Europäisches Gericht: Märchenbuch keine Gefahr für Kinder
In Litauen hatte der Staat das Kinderbuch einer lesbischen Autorin aus dem Handel nehmen lassen. Später durfte es nur mit einem Warnhinweis versehen zurück in die Buchläden. Der Vorwurf: Das Werk propagiere eine homosexuelle Lebensweise und gefährde damit das Wohl seiner jungen Leser. Die Autorin klagte gegen die Zensur und zog bis vor den Europäischen Gerichtshof für Menschenrechte. Die Straßburger Richter gaben ihr nun recht – doch den Urteilsspruch erlebte sie nicht mehr.

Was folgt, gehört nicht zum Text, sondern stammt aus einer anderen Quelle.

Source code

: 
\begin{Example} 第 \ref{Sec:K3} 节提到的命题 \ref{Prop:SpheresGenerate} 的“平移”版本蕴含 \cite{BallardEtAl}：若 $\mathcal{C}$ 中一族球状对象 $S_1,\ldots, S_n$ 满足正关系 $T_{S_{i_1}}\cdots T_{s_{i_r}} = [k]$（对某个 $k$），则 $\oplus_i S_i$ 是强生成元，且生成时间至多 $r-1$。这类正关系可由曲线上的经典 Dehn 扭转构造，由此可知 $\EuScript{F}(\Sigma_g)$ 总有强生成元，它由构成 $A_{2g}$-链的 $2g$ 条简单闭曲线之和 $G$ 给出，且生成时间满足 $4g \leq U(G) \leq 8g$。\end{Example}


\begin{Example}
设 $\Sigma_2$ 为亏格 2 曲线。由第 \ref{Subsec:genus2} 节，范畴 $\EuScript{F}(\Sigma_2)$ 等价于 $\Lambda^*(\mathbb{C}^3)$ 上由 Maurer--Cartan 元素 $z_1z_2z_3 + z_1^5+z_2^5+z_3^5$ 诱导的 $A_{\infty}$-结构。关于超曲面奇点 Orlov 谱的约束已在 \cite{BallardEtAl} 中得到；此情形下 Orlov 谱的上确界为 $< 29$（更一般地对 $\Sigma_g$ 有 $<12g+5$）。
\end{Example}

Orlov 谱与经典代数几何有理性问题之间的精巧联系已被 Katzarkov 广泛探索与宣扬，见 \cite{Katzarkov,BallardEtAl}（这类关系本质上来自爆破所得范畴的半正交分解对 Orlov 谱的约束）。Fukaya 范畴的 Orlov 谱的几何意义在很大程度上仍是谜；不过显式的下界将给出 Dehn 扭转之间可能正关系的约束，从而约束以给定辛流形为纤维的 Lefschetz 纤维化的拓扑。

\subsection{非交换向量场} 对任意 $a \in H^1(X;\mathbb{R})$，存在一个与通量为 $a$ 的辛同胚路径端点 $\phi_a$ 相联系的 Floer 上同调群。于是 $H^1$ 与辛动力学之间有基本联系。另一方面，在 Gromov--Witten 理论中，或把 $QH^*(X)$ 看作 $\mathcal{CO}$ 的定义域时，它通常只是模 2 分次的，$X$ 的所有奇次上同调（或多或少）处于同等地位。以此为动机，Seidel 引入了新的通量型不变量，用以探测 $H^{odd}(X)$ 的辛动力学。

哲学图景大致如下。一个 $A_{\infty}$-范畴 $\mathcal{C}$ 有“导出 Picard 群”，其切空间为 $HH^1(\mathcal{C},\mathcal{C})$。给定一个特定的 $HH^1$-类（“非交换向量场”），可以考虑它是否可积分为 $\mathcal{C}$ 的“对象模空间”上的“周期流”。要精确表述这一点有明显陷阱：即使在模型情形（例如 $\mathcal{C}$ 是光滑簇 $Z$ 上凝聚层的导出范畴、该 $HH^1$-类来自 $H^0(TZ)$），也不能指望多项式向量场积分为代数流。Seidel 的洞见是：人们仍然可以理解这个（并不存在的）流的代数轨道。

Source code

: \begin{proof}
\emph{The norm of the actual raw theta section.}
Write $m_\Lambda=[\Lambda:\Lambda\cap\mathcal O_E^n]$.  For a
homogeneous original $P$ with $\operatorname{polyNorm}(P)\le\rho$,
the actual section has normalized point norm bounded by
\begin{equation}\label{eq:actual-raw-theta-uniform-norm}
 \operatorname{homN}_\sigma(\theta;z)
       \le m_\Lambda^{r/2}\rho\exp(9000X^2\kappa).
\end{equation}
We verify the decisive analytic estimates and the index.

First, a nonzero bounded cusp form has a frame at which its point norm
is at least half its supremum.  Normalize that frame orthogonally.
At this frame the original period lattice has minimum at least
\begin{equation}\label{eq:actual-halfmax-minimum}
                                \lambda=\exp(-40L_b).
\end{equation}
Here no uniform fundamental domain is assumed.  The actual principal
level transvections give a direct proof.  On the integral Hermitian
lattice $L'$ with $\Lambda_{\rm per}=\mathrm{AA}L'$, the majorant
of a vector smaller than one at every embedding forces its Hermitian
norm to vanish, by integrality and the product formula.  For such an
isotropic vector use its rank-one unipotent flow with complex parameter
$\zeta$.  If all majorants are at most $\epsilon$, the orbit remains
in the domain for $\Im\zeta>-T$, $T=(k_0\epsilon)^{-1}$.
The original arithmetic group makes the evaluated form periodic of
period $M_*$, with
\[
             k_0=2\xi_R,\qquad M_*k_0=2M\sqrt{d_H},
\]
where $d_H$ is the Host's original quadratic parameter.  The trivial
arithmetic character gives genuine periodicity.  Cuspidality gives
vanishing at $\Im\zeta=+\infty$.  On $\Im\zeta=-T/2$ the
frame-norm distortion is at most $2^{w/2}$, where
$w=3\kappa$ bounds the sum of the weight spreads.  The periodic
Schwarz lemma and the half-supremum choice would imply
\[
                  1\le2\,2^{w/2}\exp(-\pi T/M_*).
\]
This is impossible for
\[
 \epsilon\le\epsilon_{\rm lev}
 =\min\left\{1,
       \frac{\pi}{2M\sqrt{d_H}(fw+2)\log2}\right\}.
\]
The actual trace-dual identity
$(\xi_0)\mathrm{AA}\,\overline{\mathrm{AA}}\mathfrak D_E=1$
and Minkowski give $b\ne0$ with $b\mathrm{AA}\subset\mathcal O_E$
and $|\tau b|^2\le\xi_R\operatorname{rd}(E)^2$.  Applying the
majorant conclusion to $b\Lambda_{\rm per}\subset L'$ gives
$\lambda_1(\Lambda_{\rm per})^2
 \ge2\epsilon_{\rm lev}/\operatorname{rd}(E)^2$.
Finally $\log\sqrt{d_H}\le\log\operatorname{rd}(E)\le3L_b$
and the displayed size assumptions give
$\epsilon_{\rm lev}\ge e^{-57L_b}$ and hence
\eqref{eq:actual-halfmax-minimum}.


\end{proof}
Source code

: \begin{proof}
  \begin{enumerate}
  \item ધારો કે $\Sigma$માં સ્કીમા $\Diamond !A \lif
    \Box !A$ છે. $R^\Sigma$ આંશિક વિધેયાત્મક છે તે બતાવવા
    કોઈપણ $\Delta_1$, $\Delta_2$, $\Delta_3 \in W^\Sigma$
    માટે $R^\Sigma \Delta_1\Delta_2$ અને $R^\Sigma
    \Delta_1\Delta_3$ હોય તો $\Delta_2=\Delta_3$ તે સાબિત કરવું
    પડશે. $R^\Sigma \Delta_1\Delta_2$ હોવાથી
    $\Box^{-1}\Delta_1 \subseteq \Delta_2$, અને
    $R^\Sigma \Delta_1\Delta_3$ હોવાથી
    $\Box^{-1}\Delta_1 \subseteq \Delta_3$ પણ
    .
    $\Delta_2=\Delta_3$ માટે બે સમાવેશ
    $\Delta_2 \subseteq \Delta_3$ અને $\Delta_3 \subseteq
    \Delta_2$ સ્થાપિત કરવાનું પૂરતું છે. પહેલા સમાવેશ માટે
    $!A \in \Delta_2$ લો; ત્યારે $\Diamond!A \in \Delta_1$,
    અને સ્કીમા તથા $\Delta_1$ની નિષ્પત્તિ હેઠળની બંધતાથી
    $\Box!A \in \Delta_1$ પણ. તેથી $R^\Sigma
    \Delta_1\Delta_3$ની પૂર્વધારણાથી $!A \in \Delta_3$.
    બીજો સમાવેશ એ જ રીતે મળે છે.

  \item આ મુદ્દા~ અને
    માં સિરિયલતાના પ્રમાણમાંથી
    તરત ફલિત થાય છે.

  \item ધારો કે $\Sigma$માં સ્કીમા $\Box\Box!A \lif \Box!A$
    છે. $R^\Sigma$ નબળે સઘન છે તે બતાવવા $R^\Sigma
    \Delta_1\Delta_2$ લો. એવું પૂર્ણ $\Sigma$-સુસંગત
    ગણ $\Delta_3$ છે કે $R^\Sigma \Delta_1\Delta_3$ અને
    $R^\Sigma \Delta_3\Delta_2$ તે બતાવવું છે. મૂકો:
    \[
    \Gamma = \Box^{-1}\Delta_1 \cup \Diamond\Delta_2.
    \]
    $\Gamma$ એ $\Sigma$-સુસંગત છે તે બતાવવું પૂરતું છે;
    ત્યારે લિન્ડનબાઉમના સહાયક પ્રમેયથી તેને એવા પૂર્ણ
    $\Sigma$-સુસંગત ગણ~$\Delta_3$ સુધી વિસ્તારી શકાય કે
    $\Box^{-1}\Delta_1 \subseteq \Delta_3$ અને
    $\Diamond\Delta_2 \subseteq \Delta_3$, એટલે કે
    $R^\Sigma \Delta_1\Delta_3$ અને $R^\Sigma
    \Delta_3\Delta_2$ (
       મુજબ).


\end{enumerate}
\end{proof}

Der Europäische Gerichtshof für Menschenrechte (EGMR) hat Litauen verurteilt, weil das Land gegen ein Märchenbuch mit homosexuellen Hauptfiguren vorgegangen ist. Dies sei ein Verstoß gegen die Menschenrechtskonvention. Die Autorin sei damit in ihrem Recht auf freie Meinungsäußerung verletzt worden, teilten die Richter am Montag in Straßburg mit.
Aufsichtsbehörde sah das Kindeswohl gefährdet
Eine litauische Universität veröffentlichte 2013 mit einem Zuschuss des Kulturministeriums das Buch der offen lesbischen Autorin Neringa Dangvydé Macaté, das sich an neun- bis zehnjährige Kinder richtete. Angelehnt an traditionelle Märchenbücher spielten hier auch andere Themen eine Rolle – etwa unterschiedliche Hautfarben, Behinderungen, die Scheidung der Eltern oder Migration. Zwei der sechs Geschichten handelten von gleichgeschlechtlichen Beziehungen.
Die litauische Aufsichtsbehörde entschied, dass diese beiden Märchen negative Auswirkungen auf Minderjährige hätten. Daraufhin wurde der Verkauf zwischenzeitlich gestoppt und das Buch mit einem Warnhinweis versehen. Es sei gefährlich für unter 14-Jährige. Dagegen klagte die Autorin zunächst in ihrem Heimatland, doch nach Angaben der „Tagesschau“ scheiterte sie damit 2019 vor dem obersten Gerichtshof in Litauen. Daraufhin zog sie zum EGMR in Straßburg.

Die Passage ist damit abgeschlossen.